Legal IT Latest: DoNotPay discontinues legal products after jail threats and SironLabs to layoff 15% of staff 

DoNotPay founder Josh Browder announced this week that he is discontinuing the company’s legal products such as court representation, defamation demand letters and divorce agreements following recent threats from State Bar prosecutors that he will face time in jail.  

Browder made headlines in January by saying on Twitter that he will pay any lawyer or person with an upcoming Supreme Court case $1,000,000 to wear AirPods that let DoNotPay’s GPT3 ‘robot lawyer’ argue the case, arguing that the “haters” will say that municipal traffic court hearings are too simple for GPT.  

The Twitter post followed the announcement that DoNotPay would next month enter the courtroom for the first time, using its GPT3-backed technology to tell a defendant in a traffic case what to say through headphones. 

The $1m offer was met with an immediate backlash, with many on Twitter pointing out that SCOTUS doesn’t let attorneys wear AirPods or bring an iPhone into court. Twitter added a reader-provided context note from the Supreme Court noting that electronic devices are banned while the Court is in session. 

Following the backlash, Browder said on Twitter on 25 January: “Good morning! Bad news: after receiving threats from State Bar prosecutors, it seems likely they will put me in jail for 6 months if I follow through with bringing a robot lawyer into a physical courtroom. DoNotPay is postponing our court case and sticking to consumer rights: specifically, lowering medical bills, cancelling subscriptions, disputing credit reports, among other things.” 

He added: “With AI, I think it’s very important for companies to stay focused. Unlike courtroom drama, these types of cases can be handled online, are simple and are underserved.” 

Browder went on to say that he has realised that non-consumer righs legal products such as defamation demand letters, divorce agreements and other are a distraction, and will be removed from DoNotPay with immediate effect, commenting: “As much as I love to experiment, I have to stay out of jail if I want to help people fight Comcast!” 

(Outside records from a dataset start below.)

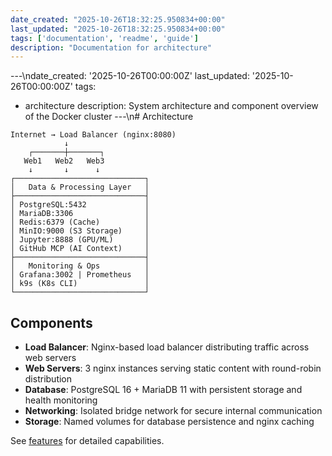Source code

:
 ```yaml
---
date_created: "2025-10-26T18:32:25.950834+00:00"
last_updated: "2025-10-26T18:32:25.950834+00:00"
tags: ['documentation', 'readme', 'guide']
description: "Documentation for architecture"
---
```


---\ndate_created: '2025-10-26T00:00:00Z'
last_updated: '2025-10-26T00:00:00Z'
tags:
- architecture
description: System architecture and component overview of the Docker cluster
---\n# Architecture

```
Internet → Load Balancer (nginx:8080)
            ↓
    ┌───────┼───────┐
   Web1   Web2   Web3
    ↓       ↓      ↓
┌─────────────────────────────┐
│   Data & Processing Layer   │
├─────────────────────────────┤
│ PostgreSQL:5432             │
│ MariaDB:3306                │
│ Redis:6379 (Cache)          │
│ MinIO:9000 (S3 Storage)     │
│ Jupyter:8888 (GPU/ML)       │
│ GitHub MCP (AI Context)     │
├─────────────────────────────┤
│   Monitoring & Ops          │
│ Grafana:3002 | Prometheus   │
│ k9s (K8s CLI)               │
└─────────────────────────────┘
```

## Components

- **Load Balancer**: Nginx-based load balancer distributing traffic across web servers
- **Web Servers**: 3 nginx instances serving static content with round-robin distribution
- **Database**: PostgreSQL 16 + MariaDB 11 with persistent storage and health monitoring
- **Networking**: Isolated bridge network for secure internal communication
- **Storage**: Named volumes for database persistence and nginx caching

See [features](features.md) for detailed capabilities.
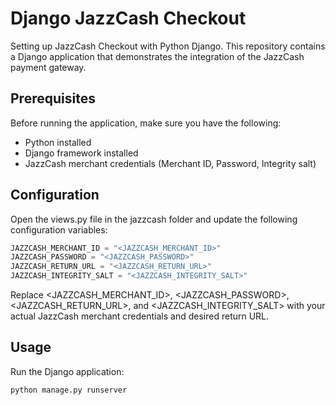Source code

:# Django JazzCash Checkout
Setting up JazzCash Checkout with Python Django.
This repository contains a Django application that demonstrates the integration of the JazzCash payment gateway.

## Prerequisites

Before running the application, make sure you have the following:

- Python installed
- Django framework installed
- JazzCash merchant credentials (Merchant ID, Password, Integrity salt)

## Configuration
Open the views.py file in the jazzcash folder and update the following configuration variables:

```python
JAZZCASH_MERCHANT_ID = "<JAZZCASH_MERCHANT_ID>"
JAZZCASH_PASSWORD = "<JAZZCASH_PASSWORD>"
JAZZCASH_RETURN_URL = "<JAZZCASH_RETURN_URL>"
JAZZCASH_INTEGRITY_SALT = "<JAZZCASH_INTEGRITY_SALT>"
```
Replace <JAZZCASH_MERCHANT_ID>, <JAZZCASH_PASSWORD>, <JAZZCASH_RETURN_URL>, and <JAZZCASH_INTEGRITY_SALT> with your actual JazzCash merchant credentials and desired return URL.

## Usage
Run the Django application:
```shell
python manage.py runserver
```

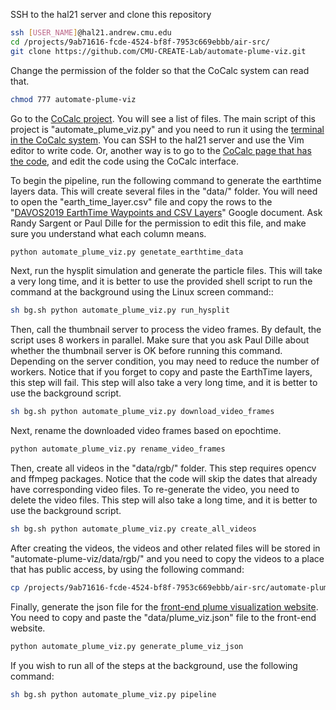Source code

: SSH to the hal21 server and clone this repository
```sh
ssh [USER_NAME]@hal21.andrew.cmu.edu
cd /projects/9ab71616-fcde-4524-bf8f-7953c669ebbb/air-src/
git clone https://github.com/CMU-CREATE-Lab/automate-plume-viz.git
```
Change the permission of the folder so that the CoCalc system can read that.
```sh
chmod 777 automate-plume-viz
```
Go to the [CoCalc project](https://cocalc.createlab.org:8443/projects/9ab71616-fcde-4524-bf8f-7953c669ebbb/files/air-src/automate-plume-viz/). You will see a list of files. The main script of this project is "automate_plume_viz.py" and you need to run it using the [terminal in the CoCalc system](https://cocalc.createlab.org:8443/projects/9ab71616-fcde-4524-bf8f-7953c669ebbb/files/air-src/automate-plume-viz/terminal.term?session=default). You can SSH to the hal21 server and use the Vim editor to write code. Or, another way is to go to the [CoCalc page that has the code](https://cocalc.createlab.org:8443/projects/9ab71616-fcde-4524-bf8f-7953c669ebbb/files/air-src/automate-plume-viz/automate_plume_viz.py?session=default), and edit the code using the CoCalc interface.

To begin the pipeline, run the following command to generate the earthtime layers data. This will create several files in the "data/" folder. You will need to open the "earth_time_layer.csv" file and copy the rows to the "[DAVOS2019 EarthTime Waypoints and CSV Layers](https://docs.google.com/spreadsheets/d/1zbXFtyevXqfZolxVPNhojZn7y_zxofbe_4UxYmdXp8k/edit#gid=870361385)" Google document. Ask Randy Sargent or Paul Dille for the permission to edit this file, and make sure you understand what each column means. 
```sh
python automate_plume_viz.py genetate_earthtime_data
```
Next, run the hysplit simulation and generate the particle files. This will take a very long time, and it is better to use the provided shell script to run the command at the background using the Linux screen command::
```sh
sh bg.sh python automate_plume_viz.py run_hysplit
```
Then, call the thumbnail server to process the video frames. By default, the script uses 8 workers in parallel. Make sure that you ask Paul Dille about whether the thumbnail server is OK before running this command. Depending on the server condition, you may need to reduce the number of workers. Notice that if you forget to copy and paste the EarthTime layers, this step will fail. This step will also take a very long time, and it is better to use the background script.
```sh
sh bg.sh python automate_plume_viz.py download_video_frames
```
Next, rename the downloaded video frames based on epochtime.
```sh
python automate_plume_viz.py rename_video_frames
```
Then, create all videos in the "data/rgb/" folder. This step requires opencv and ffmpeg packages. Notice that the code will skip the dates that already have corresponding video files. To re-generate the video, you need to delete the video files. This step will also take a long time, and it is better to use the background script.
```sh
sh bg.sh python automate_plume_viz.py create_all_videos
```
After creating the videos, the videos and other related files will be stored in "automate-plume-viz/data/rgb/" and you need to copy the videos to a place that has public access, by using the following command:
```sh
cp /projects/9ab71616-fcde-4524-bf8f-7953c669ebbb/air-src/automate-plume-viz/data/rgb/*/*.mp4 /projects/cocalc-www.createlab.org/pardumps/video/
```
Finally, generate the json file for the [front-end plume visualization website](https://github.com/CMU-CREATE-Lab/plume-viz-website). You need to copy and paste the "data/plume_viz.json" file to the front-end website.
```sh
python automate_plume_viz.py generate_plume_viz_json
```
If you wish to run all of the steps at the background, use the following command:
```sh
sh bg.sh python automate_plume_viz.py pipeline
```
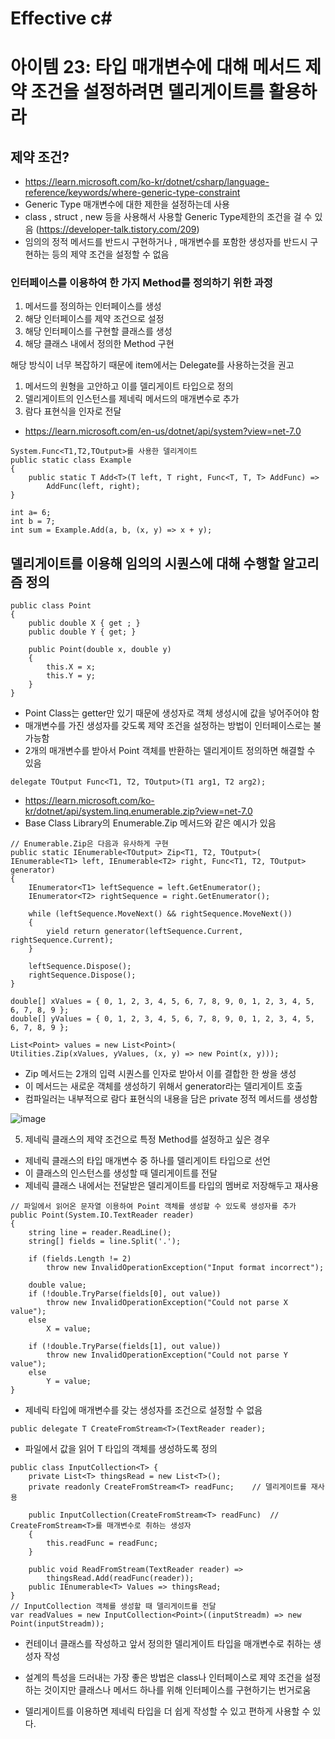 # Effective c# 

# 아이템 23: 타입 매개변수에 대해 메서드 제약 조건을 설정하려면 델리게이트를 활용하라

## 제약 조건?
- https://learn.microsoft.com/ko-kr/dotnet/csharp/language-reference/keywords/where-generic-type-constraint
- Generic Type 매개변수에 대한 제한을 설정하는데 사용 
- class , struct , new 등을 사용해서 사용할 Generic Type제한의 조건을 걸 수 있음 (https://developer-talk.tistory.com/209)
- 임의의 정적 메서드를 반드시 구현하거나 , 매개변수를 포함한 생성자를 반드시 구현하는 등의 제약 조건을 설정할 수 없음

### 인터페이스를 이용하여 한 가지 Method를 정의하기 위한 과정

1. 메서드를 정의하는 인터페이스를 생성
2. 해당 인터페이스를 제약 조건으로 설정
3. 해당 인터페이스를 구현할 클래스를 생성
4. 해당 클래스 내에서 정의한 Method 구현

해당 방식이 너무 복잡하기 때문에 item에서는 Delegate를 사용하는것을 권고

1. 메서드의 원형을 고안하고 이를 델리게이트 타입으로 정의
2. 델리게이트의 인스턴스를 제네릭 메서드의 매개변수로 추가
3. 람다 표현식을 인자로 전달

- https://learn.microsoft.com/en-us/dotnet/api/system?view=net-7.0

```
System.Func<T1,T2,TOutput>를 사용한 델리게이트
public static class Example
{
    public static T Add<T>(T left, T right, Func<T, T, T> AddFunc) =>
        AddFunc(left, right);
}
```
 
```
int a= 6;
int b = 7;
int sum = Example.Add(a, b, (x, y) => x + y);
```

## 델리게이트를 이용해 임의의 시퀀스에 대해 수행할 알고리즘 정의

```
public class Point
{
    public double X { get ; }
    public double Y { get; }
  
    public Point(double x, double y)
    {
        this.X = x;
        this.Y = y;
    }
}
```
- Point Class는 getter만 있기 때문에 생성자로 객체 생성시에 값을 넣어주어야 함
- 매개변수를 가진 생성자를 갖도록 제약 조건을 설정하는 방법이 인터페이스로는 불가능함
- 2개의 매개변수를 받아서 Point 객체를 반환하는 델리게이트 정의하면 해결할 수 있음

```
delegate TOutput Func<T1, T2, TOutput>(T1 arg1, T2 arg2);
```

- https://learn.microsoft.com/ko-kr/dotnet/api/system.linq.enumerable.zip?view=net-7.0
- Base Class Library의 Enumerable.Zip 메서드와 같은 예시가 있음

```
// Enumerable.Zip은 다음과 유사하게 구현
public static IEnumerable<TOutput> Zip<T1, T2, TOutput>(
IEnumerable<T1> left, IEnumerable<T2> right, Func<T1, T2, TOutput> generator)
{
    IEnumerator<T1> leftSequence = left.GetEnumerator();
    IEnumerator<T2> rightSequence = right.GetEnumerator();
  
    while (leftSequence.MoveNext() && rightSequence.MoveNext())
    {
        yield return generator(leftSequence.Current, rightSequence.Current);
    }
  
    leftSequence.Dispose();
    rightSequence.Dispose();
}

double[] xValues = { 0, 1, 2, 3, 4, 5, 6, 7, 8, 9, 0, 1, 2, 3, 4, 5, 6, 7, 8, 9 };
double[] yValues = { 0, 1, 2, 3, 4, 5, 6, 7, 8, 9, 0, 1, 2, 3, 4, 5, 6, 7, 8, 9 };
  
List<Point> values = new List<Point>(
Utilities.Zip(xValues, yValues, (x, y) => new Point(x, y)));
```

- Zip 메서드는 2개의 입력 시퀀스를 인자로 받아서 이를 결합한 한 쌍을 생성
- 이 메서드는 새로운 객체를 생성하기 위해서 generator라는 델리게이트 호출
- 컴파일러는 내부적으로 람다 표현식의 내용을 담은 private 정적 메서드를 생성함

![image](https://github.com/93YoungBin/Effective_C_Sharp_Study/assets/32691585/7701eb35-3a3d-43d2-922e-1df912fd338a)


5. 제네릭 클래스의 제약 조건으로 특정 Method를 설정하고 싶은 경우
- 제네릭 클래스의 타입 매개변수 중 하나를 델리게이트 타입으로 선언
- 이 클래스의 인스턴스를 생성할 때 델리게이트를 전달
- 제네릭 클래스 내에서는 전달받은 델리게이트를 타입의 멤버로 저장해두고 재사용

```
// 파일에서 읽어온 문자열 이용하여 Point 객체를 생성할 수 있도록 생성자를 추가
public Point(System.IO.TextReader reader)
{
    string line = reader.ReadLine();
    string[] fields = line.Split('.');
  
    if (fields.Length != 2)
        throw new InvalidOperationException("Input format incorrect");
  
    double value;
    if (!double.TryParse(fields[0], out value))
        throw new InvalidOperationException("Could not parse X value");
    else
        X = value;
  
    if (!double.TryParse(fields[1], out value))
        throw new InvalidOperationException("Could not parse Y value");
    else
        Y = value;
}
 ```

- 제네릭 타입에 매개변수를 갖는 생성자를 조건으로 설정할 수 없음
```
public delegate T CreateFromStream<T>(TextReader reader);
 ```
- 파일에서 값을 읽어 T 타입의 객체를 생성하도록 정의

```
public class InputCollection<T> {
    private List<T> thingsRead = new List<T>();
    private readonly CreateFromStream<T> readFunc;    // 델리게이트를 재사용
  
    public InputCollection(CreateFromStream<T> readFunc)  // CreateFromStream<T>를 매개변수로 취하는 생성자
    {
        this.readFunc = readFunc;
    }
  
    public void ReadFromStream(TextReader reader) =>
        thingsRead.Add(readFunc(reader));
    public IEnumerable<T> Values => thingsRead;
}
// InputCollection 객체를 생성할 때 델리게이트를 전달
var readValues = new InputCollection<Point>((inputStreadm) => new Point(inputStreadm));
```

- 컨테이너 클래스를 작성하고 앞서 정의한 델리게이트 타입을 매개변수로 취하는 생성자 작성


- 설계의 특성을 드러내는 가장 좋은 방법은 class나 인터페이스로 제약 조건을 설정하는 것이지만 클래스나 메서드 하나를 위해 인터페이스를 구현하기는 번거로움
- 델리게이트를 이용하면 제네릭 타입을 더 쉽게 작성할 수 있고 편하게 사용할 수 있다.
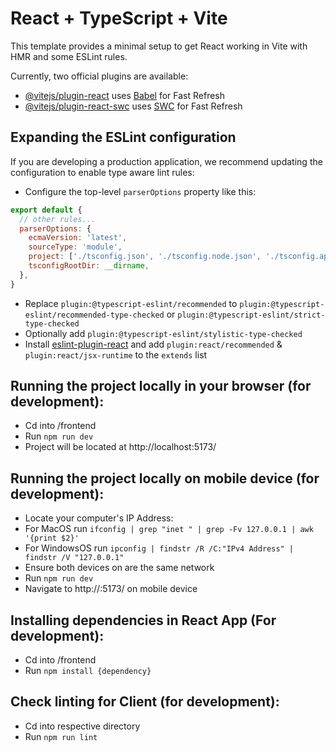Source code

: # React + TypeScript + Vite

This template provides a minimal setup to get React working in Vite with HMR and some ESLint rules.

Currently, two official plugins are available:

- [@vitejs/plugin-react](https://github.com/vitejs/vite-plugin-react/blob/main/packages/plugin-react/README.md) uses [Babel](https://babeljs.io/) for Fast Refresh
- [@vitejs/plugin-react-swc](https://github.com/vitejs/vite-plugin-react-swc) uses [SWC](https://swc.rs/) for Fast Refresh

## Expanding the ESLint configuration

If you are developing a production application, we recommend updating the configuration to enable type aware lint rules:

- Configure the top-level `parserOptions` property like this:

```js
export default {
  // other rules...
  parserOptions: {
    ecmaVersion: 'latest',
    sourceType: 'module',
    project: ['./tsconfig.json', './tsconfig.node.json', './tsconfig.app.json'],
    tsconfigRootDir: __dirname,
  },
}
```

- Replace `plugin:@typescript-eslint/recommended` to `plugin:@typescript-eslint/recommended-type-checked` or `plugin:@typescript-eslint/strict-type-checked`
- Optionally add `plugin:@typescript-eslint/stylistic-type-checked`
- Install [eslint-plugin-react](https://github.com/jsx-eslint/eslint-plugin-react) and add `plugin:react/recommended` & `plugin:react/jsx-runtime` to the `extends` list

## Running the project locally in your browser (for development):
* Cd into /frontend
* Run ```npm run dev```
* Project will be located at http://localhost:5173/

## Running the project locally on mobile device (for development):
* Locate your computer's IP Address: 
* For MacOS run ```ifconfig | grep "inet " | grep -Fv 127.0.0.1 | awk '{print $2}'```
* For WindowsOS run ```ipconfig | findstr /R /C:"IPv4 Address" | findstr /V "127.0.0.1"```
* Ensure both devices on are the same network 
* Run ```npm run dev```
* Navigate to http://<Local-IP>:5173/ on mobile device

## Installing dependencies in React App (For development):
* Cd into /frontend
* Run ```npm install {dependency}```

## Check linting for Client (for development):
* Cd into respective directory 
* Run ```npm run lint```
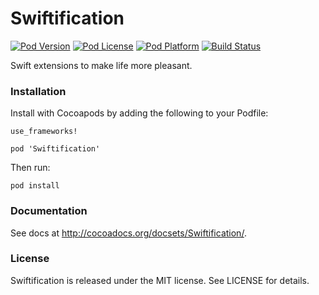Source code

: # Swiftification

[![Pod Version](https://img.shields.io/cocoapods/v/Swiftification.svg)](Swiftification.podspec)
[![Pod License](https://img.shields.io/cocoapods/l/Swiftification.svg)](LICENSE)
[![Pod Platform](https://img.shields.io/cocoapods/p/Swiftification.svg)](Swiftification.podspec)
[![Build Status](https://img.shields.io/travis/CrossWaterBridge/Swiftification.svg?branch=master)](https://travis-ci.org/CrossWaterBridge/Swiftification)

Swift extensions to make life more pleasant.

### Installation

Install with Cocoapods by adding the following to your Podfile:

```
use_frameworks!

pod 'Swiftification'
```

Then run:

```
pod install
```

### Documentation

See docs at http://cocoadocs.org/docsets/Swiftification/.

### License

Swiftification is released under the MIT license. See LICENSE for details.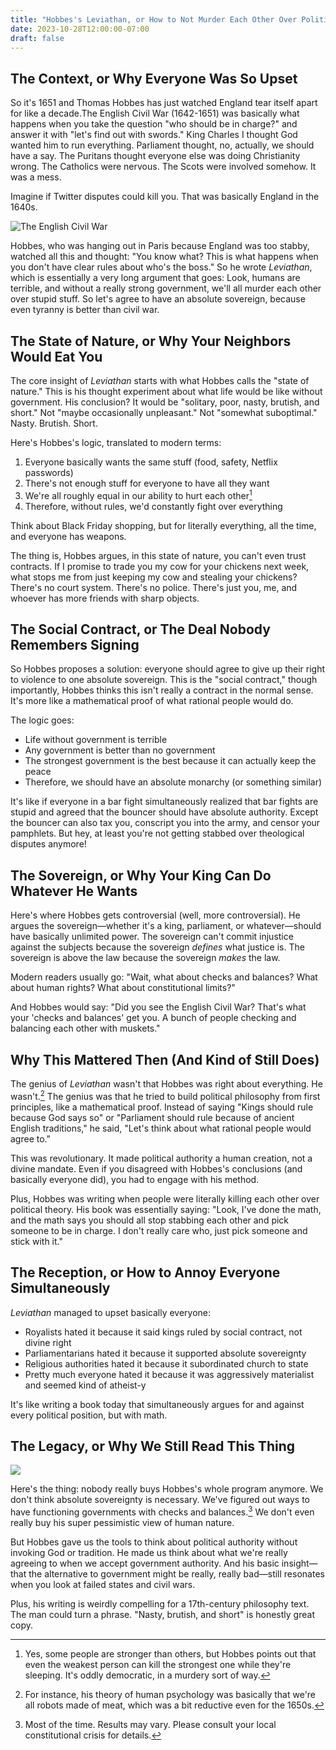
 ```yaml
---
title: "Hobbes's Leviathan, or How to Not Murder Each Other Over Politics"
date: 2023-10-28T12:00:00-07:00
draft: false
---
```


## The Context, or Why Everyone Was So Upset

So it's 1651 and Thomas Hobbes has just watched England tear itself apart for like a decade.The English Civil War (1642-1651)[](https://www.britannica.com/event/English-Civil-Wars) was basically what happens when you take the question "who should be in charge?" and answer it with "let's find out with swords." King Charles I thought God wanted him to run everything. Parliament thought, no, actually, we should have a say. The Puritans thought everyone else was doing Christianity wrong. The Catholics were nervous. The Scots were involved somehow. It was a mess.

Imagine if Twitter disputes could kill you. That was basically England in the 1640s.

![The English Civil War](/images/eng-civil-war.webp)

Hobbes, who was hanging out in Paris because England was too stabby, watched all this and thought: "You know what? This is what happens when you don't have clear rules about who's the boss." So he wrote _Leviathan_, which is essentially a very long argument that goes: Look, humans are terrible, and without a really strong government, we'll all murder each other over stupid stuff. So let's agree to have an absolute sovereign, because even tyranny is better than civil war.

## The State of Nature, or Why Your Neighbors Would Eat You

The core insight of _Leviathan_ starts with what Hobbes calls the "state of nature[](https://plato.stanford.edu/entries/hobbes-moral/)." This is his thought experiment about what life would be like without government. His conclusion? It would be "solitary, poor, nasty, brutish, and short." Not "maybe occasionally unpleasant." Not "somewhat suboptimal." Nasty. Brutish. Short.

Here's Hobbes's logic, translated to modern terms:

1. Everyone basically wants the same stuff (food, safety, Netflix passwords)
2. There's not enough stuff for everyone to have all they want
3. We're all roughly equal in our ability to hurt each other[^1]
4. Therefore, without rules, we'd constantly fight over everything

Think about Black Friday shopping, but for literally everything, all the time, and everyone has weapons.

The thing is, Hobbes argues, in this state of nature, you can't even trust contracts. If I promise to trade you my cow for your chickens next week, what stops me from just keeping my cow and stealing your chickens? There's no court system. There's no police. There's just you, me, and whoever has more friends with sharp objects.

## The Social Contract, or The Deal Nobody Remembers Signing

So Hobbes proposes a solution: everyone should agree to give up their right to violence to one absolute sovereign. This is the "social contract[](https://iep.utm.edu/soc-cont/)," though importantly, Hobbes thinks this isn't really a contract in the normal sense. It's more like a mathematical proof of what rational people would do.

The logic goes:

- Life without government is terrible
- Any government is better than no government
- The strongest government is the best because it can actually keep the peace
- Therefore, we should have an absolute monarchy (or something similar)

It's like if everyone in a bar fight simultaneously realized that bar fights are stupid and agreed that the bouncer should have absolute authority. Except the bouncer can also tax you, conscript you into the army, and censor your pamphlets. But hey, at least you're not getting stabbed over theological disputes anymore!

## The Sovereign, or Why Your King Can Do Whatever He Wants

Here's where Hobbes gets controversial (well, more controversial). He argues the sovereign—whether it's a king, parliament, or whatever—should have basically unlimited power. The sovereign can't commit injustice against the subjects because the sovereign _defines_ what justice is. The sovereign is above the law because the sovereign _makes_ the law.

Modern readers usually go: "Wait, what about checks and balances? What about human rights? What about constitutional limits?"

And Hobbes would say: "Did you see the English Civil War? That's what your 'checks and balances' get you. A bunch of people checking and balancing each other with muskets."

## Why This Mattered Then (And Kind of Still Does)

The genius of _Leviathan_ wasn't that Hobbes was right about everything. He wasn't.[^2] The genius was that he tried to build political philosophy from first principles, like a mathematical proof. Instead of saying "Kings should rule because God says so" or "Parliament should rule because of ancient English traditions," he said, "Let's think about what rational people would agree to."

This was revolutionary. It made political authority a human creation, not a divine mandate. Even if you disagreed with Hobbes's conclusions (and basically everyone did), you had to engage with his method.

Plus, Hobbes was writing when people were literally killing each other over political theory. His book was essentially saying: "Look, I've done the math, and the math says you should all stop stabbing each other and pick someone to be in charge. I don't really care who, just pick someone and stick with it."

## The Reception, or How to Annoy Everyone Simultaneously

_Leviathan_ managed to upset basically everyone:

- Royalists hated it because it said kings ruled by social contract, not divine right
- Parliamentarians hated it because it supported absolute sovereignty[](https://en.wikipedia.org/wiki/Absolute_monarchy)
- Religious authorities hated it because it subordinated church to state
- Pretty much everyone hated it because it was aggressively materialist and seemed kind of atheist-y

It's like writing a book today that simultaneously argues for and against every political position, but with math.

## The Legacy, or Why We Still Read This Thing

![](/images/detail-from-the-cover-of-leviathan-by-thomas-hobbes-e1606300942498.webp)

Here's the thing: nobody really buys Hobbes's whole program anymore. We don't think absolute sovereignty is necessary. We've figured out ways to have functioning governments with checks and balances.[^3] We don't even really buy his super pessimistic view of human nature.

But Hobbes gave us the tools to think about political authority without invoking God or tradition. He made us think about what we're really agreeing to when we accept government authority. And his basic insight—that the alternative to government might be really, really bad—still resonates when you look at failed states and civil wars.

Plus, his writing is weirdly compelling for a 17th-century philosophy text. The man could turn a phrase. "Nasty, brutish, and short" is honestly great copy.

[^1]: Yes, some people are stronger than others, but Hobbes points out that even the weakest person can kill the strongest one while they're sleeping. It's oddly democratic, in a murdery sort of way.

[^2]: For instance, his theory of human psychology was basically that we're all robots made of meat, which was a bit reductive even for the 1650s.

[^3]: Most of the time. Results may vary. Please consult your local constitutional crisis for details.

DoNotPay will be announcing some GPT consumer rights products in the next two weeks so watch this space. 

Elsewhere, legal tech layoffs continue with the news that contract lifecycle management vendor SirionLabs is making 15% of its workforce redundant, according to a report from Indian tech and startup news publication Inc42.  

The reported layoffs come within 15 days of the CLM vendor raising a $25m Series D.  

In an email sent on 17 January to staff and seen by Inc42, founder and CEO Ajay Agrawal said that SirionLabs has to shift its business strategy towards profitability due to the current macroeconomic environment, which will result in downsizing. 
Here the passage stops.